## MATERIAL PROVIDED
☆ ☆ ☆ ☆ ☆ ☆ ☆
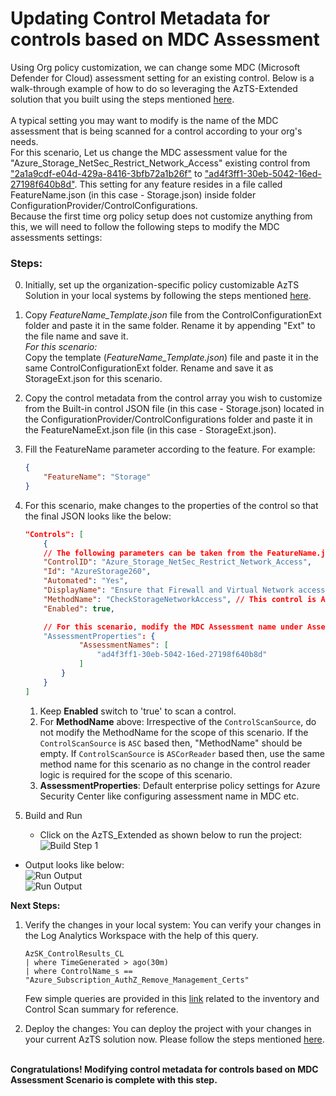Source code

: # Updating Control Metadata for controls based on MDC Assessment

Using Org policy customization, we can change some MDC (Microsoft Defender for Cloud) assessment setting for an existing control. Below is a walk-through example of how to do so leveraging the AzTS-Extended solution that you built using the steps mentioned [here](./SettingUpSolution.md).
<br/>
<br/>A typical setting you may want to modify is the name of the MDC assessment that is being scanned for a control according to your org's needs. 
<br/>For this scenario, Let us change the MDC assessment value for the "Azure_Storage_NetSec_Restrict_Network_Access" existing control from ["2a1a9cdf-e04d-429a-8416-3bfb72a1b26f"](https://portal.azure.com/#blade/Microsoft_Azure_Policy/PolicyDetailBlade/definitionId/%2Fproviders%2FMicrosoft.Authorization%2FpolicyDefinitions%2F2a1a9cdf-e04d-429a-8416-3bfb72a1b26f)  to ["ad4f3ff1-30eb-5042-16ed-27198f640b8d"](https://portal.azure.com/#blade/Microsoft_Azure_Policy/PolicyDetailBlade/definitionId/%2Fproviders%2FMicrosoft.Authorization%2FpolicyDefinitions%2F34c877ad-507e-4c82-993e-3452a6e0ad3c). 
This setting for any feature resides in a file called FeatureName.json (in this case - Storage.json) inside folder ConfigurationProvider/ControlConfigurations. 
<br/>Because the first time org policy setup does not customize anything from this, we will need to follow the following steps to modify the MDC assessments settings:

### Steps:
0.  Initially, set up the organization-specific policy customizable AzTS Solution in your local systems by following the steps mentioned [here](./SettingUpSolution.md).
1. Copy _FeatureName_Template.json_ file from the ControlConfigurationExt folder and paste it in the same folder. Rename it by appending "Ext" to the file name and save it.
<br>    *For this scenario:* 
<br>    Copy the template (_FeatureName_Template.json_) file and paste it in the same ControlConfigurationExt folder. Rename and save it as StorageExt.json for this scenario. 

2. Copy the control metadata from the control array you wish to customize from the Built-in control JSON file (in this case - Storage.json) located in the ConfigurationProvider/ControlConfigurations folder and paste it in the FeatureNameExt.json file (in this case - StorageExt.json). 

3. Fill the FeatureName parameter according to the feature. For example:
    ``` JSON
    {
        "FeatureName": "Storage"
    }
    ```
<!-- 2.  Keep only the controls in the control array which you wish to customize. Remove the remaining control instances from the feature file. -->
4.  For this scenario, make changes to the properties of the control so that the final JSON looks like the below:
    ``` JSON
    "Controls": [
        {
        // The following parameters can be taken from the FeatureName.json i.e. Storage.json directly as there will no change in them for the scope of this scenario. 
        "ControlID": "Azure_Storage_NetSec_Restrict_Network_Access",
        "Id": "AzureStorage260",
        "Automated": "Yes",
        "DisplayName": "Ensure that Firewall and Virtual Network access is granted to a minimal set of trusted origins",
        "MethodName": "CheckStorageNetworkAccess", // This control is ASCorReader based so the method name remains same for the reader logic. This could be empty if the Control is MDC assessment based only. Irrespectively, do not modify the MethodName for the scope of this scenario.
        "Enabled": true,

        // For this scenario, modify the MDC Assessment name under Assessment properties as such:
        "AssessmentProperties": {
                "AssessmentNames": [
                    "ad4f3ff1-30eb-5042-16ed-27198f640b8d"
                ]
            }
        }
    ]
    ```

    1. Keep **Enabled** switch to 'true' to scan a control.
    2. For **MethodName** above: Irrespective of the `ControlScanSource`, do not modify the MethodName for the scope of this scenario. If the `ControlScanSource` is `ASC` based then, "MethodName" should be empty. If `ControlScanSource` is `ASCorReader` based then, use the same method name for this scenario as no change in the control reader logic is required for the scope of this scenario. 
    3. **AssessmentProperties**: Default enterprise policy settings for Azure Security Center like configuring assessment name in MDC etc. 

5. Build and Run
   - Click on the AzTS_Extended as shown below to run the project: <br />
      ![Build Step 1](../../Images/06_OrgPolicy_Setup_BuildStep.png)<br/>
<!-- TODO Add the SubscriptionCore file EXT added log -->
   - Output looks like below:<br/>
      ![Run Output](../../Images/06_OrgPolicy_Setup_RunStep1.png)<br />
      ![Run Output](../../Images/06_OrgPolicy_Setup_RunStep2.png)

<b>Next Steps:</b>

1. Verify the changes in your local system:
    You can verify your changes in the Log Analytics Workspace with the help of this query.
    ``` kusto
    AzSK_ControlResults_CL
    | where TimeGenerated > ago(30m)
    | where ControlName_s == "Azure_Subscription_AuthZ_Remove_Management_Certs"
    ```
    Few simple queries are provided in this [link](https://github.com/azsk/AzTS-docs/tree/main/01-Setup%20and%20getting%20started#4-log-analytics-visualization) related to the inventory and Control Scan summary for reference.


2. Deploy the changes:
You can deploy the project with your changes in your current AzTS solution now. Please follow the steps mentioned [here](./DeployInAzTS.md).

<br><b>Congratulations! Modifying control metadata for controls based on MDC Assessment Scenario is complete with this step.</b>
☆ ☆ ☆ ☆ ☆ ☆ ☆
## ABOUT THIS EXERCISE
Leave the pictures aside and give every entry above again word for word.

## RESULT BELOW
Source code

: # Updating Control Metadata for controls based on MDC Assessment

Using Org policy customization, we can change some MDC (Microsoft Defender for Cloud) assessment setting for an existing control. Below is a walk-through example of how to do so leveraging the AzTS-Extended solution that you built using the steps mentioned [here](./SettingUpSolution.md).
<br/>
<br/>A typical setting you may want to modify is the name of the MDC assessment that is being scanned for a control according to your org's needs. 
<br/>For this scenario, Let us change the MDC assessment value for the "Azure_Storage_NetSec_Restrict_Network_Access" existing control from ["2a1a9cdf-e04d-429a-8416-3bfb72a1b26f"](https://portal.azure.com/#blade/Microsoft_Azure_Policy/PolicyDetailBlade/definitionId/%2Fproviders%2FMicrosoft.Authorization%2FpolicyDefinitions%2F2a1a9cdf-e04d-429a-8416-3bfb72a1b26f)  to ["ad4f3ff1-30eb-5042-16ed-27198f640b8d"](https://portal.azure.com/#blade/Microsoft_Azure_Policy/PolicyDetailBlade/definitionId/%2Fproviders%2FMicrosoft.Authorization%2FpolicyDefinitions%2F34c877ad-507e-4c82-993e-3452a6e0ad3c). 
This setting for any feature resides in a file called FeatureName.json (in this case - Storage.json) inside folder ConfigurationProvider/ControlConfigurations. 
<br/>Because the first time org policy setup does not customize anything from this, we will need to follow the following steps to modify the MDC assessments settings:

### Steps:
0.  Initially, set up the organization-specific policy customizable AzTS Solution in your local systems by following the steps mentioned [here](./SettingUpSolution.md).
1. Copy _FeatureName_Template.json_ file from the ControlConfigurationExt folder and paste it in the same folder. Rename it by appending "Ext" to the file name and save it.
<br>    *For this scenario:* 
<br>    Copy the template (_FeatureName_Template.json_) file and paste it in the same ControlConfigurationExt folder. Rename and save it as StorageExt.json for this scenario. 

2. Copy the control metadata from the control array you wish to customize from the Built-in control JSON file (in this case - Storage.json) located in the ConfigurationProvider/ControlConfigurations folder and paste it in the FeatureNameExt.json file (in this case - StorageExt.json). 

3. Fill the FeatureName parameter according to the feature. For example:
    ``` JSON
    {
        "FeatureName": "Storage"
    }
    ```
<!-- 2.  Keep only the controls in the control array which you wish to customize. Remove the remaining control instances from the feature file. -->
4.  For this scenario, make changes to the properties of the control so that the final JSON looks like the below:
    ``` JSON
    "Controls": [
        {
        // The following parameters can be taken from the FeatureName.json i.e. Storage.json directly as there will no change in them for the scope of this scenario. 
        "ControlID": "Azure_Storage_NetSec_Restrict_Network_Access",
        "Id": "AzureStorage260",
        "Automated": "Yes",
        "DisplayName": "Ensure that Firewall and Virtual Network access is granted to a minimal set of trusted origins",
        "MethodName": "CheckStorageNetworkAccess", // This control is ASCorReader based so the method name remains same for the reader logic. This could be empty if the Control is MDC assessment based only. Irrespectively, do not modify the MethodName for the scope of this scenario.
        "Enabled": true,

        // For this scenario, modify the MDC Assessment name under Assessment properties as such:
        "AssessmentProperties": {
                "AssessmentNames": [
                    "ad4f3ff1-30eb-5042-16ed-27198f640b8d"
                ]
            }
        }
    ]
    ```

    1. Keep **Enabled** switch to 'true' to scan a control.
    2. For **MethodName** above: Irrespective of the `ControlScanSource`, do not modify the MethodName for the scope of this scenario. If the `ControlScanSource` is `ASC` based then, "MethodName" should be empty. If `ControlScanSource` is `ASCorReader` based then, use the same method name for this scenario as no change in the control reader logic is required for the scope of this scenario. 
    3. **AssessmentProperties**: Default enterprise policy settings for Azure Security Center like configuring assessment name in MDC etc. 

5. Build and Run
   - Click on the AzTS_Extended as shown below to run the project: <br />
      ![Build Step 1](../../Images/06_OrgPolicy_Setup_BuildStep.png)<br/>
<!-- TODO Add the SubscriptionCore file EXT added log -->
   - Output looks like below:<br/>
      ![Run Output](../../Images/06_OrgPolicy_Setup_RunStep1.png)<br />
      ![Run Output](../../Images/06_OrgPolicy_Setup_RunStep2.png)

<b>Next Steps:</b>

1. Verify the changes in your local system:
    You can verify your changes in the Log Analytics Workspace with the help of this query.
    ``` kusto
    AzSK_ControlResults_CL
    | where TimeGenerated > ago(30m)
    | where ControlName_s == "Azure_Subscription_AuthZ_Remove_Management_Certs"
    ```
    Few simple queries are provided in this [link](https://github.com/azsk/AzTS-docs/tree/main/01-Setup%20and%20getting%20started#4-log-analytics-visualization) related to the inventory and Control Scan summary for reference.


2. Deploy the changes:
You can deploy the project with your changes in your current AzTS solution now. Please follow the steps mentioned [here](./DeployInAzTS.md).

<br><b>Congratulations! Modifying control metadata for controls based on MDC Assessment Scenario is complete with this step.</b>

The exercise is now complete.